*** Opening of Source information ***
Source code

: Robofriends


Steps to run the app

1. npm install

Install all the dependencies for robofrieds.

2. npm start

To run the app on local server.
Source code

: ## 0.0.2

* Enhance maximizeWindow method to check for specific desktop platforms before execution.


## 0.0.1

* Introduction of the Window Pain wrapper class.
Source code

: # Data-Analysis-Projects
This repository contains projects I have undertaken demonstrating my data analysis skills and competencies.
*** Close of Source information ***
§ Instructions for the task:
The complete listing, from first line to last, should be copied verbatim.

§ Response to this exercise:
Source code

: Robofriends


Steps to run the app

1. npm install

Install all the dependencies for robofrieds.

2. npm start

To run the app on local server.
Source code

: ## 0.0.2

* Enhance maximizeWindow method to check for specific desktop platforms before execution.


## 0.0.1

* Introduction of the Window Pain wrapper class.
Source code

: # Data-Analysis-Projects
This repository contains projects I have undertaken demonstrating my data analysis skills and competencies.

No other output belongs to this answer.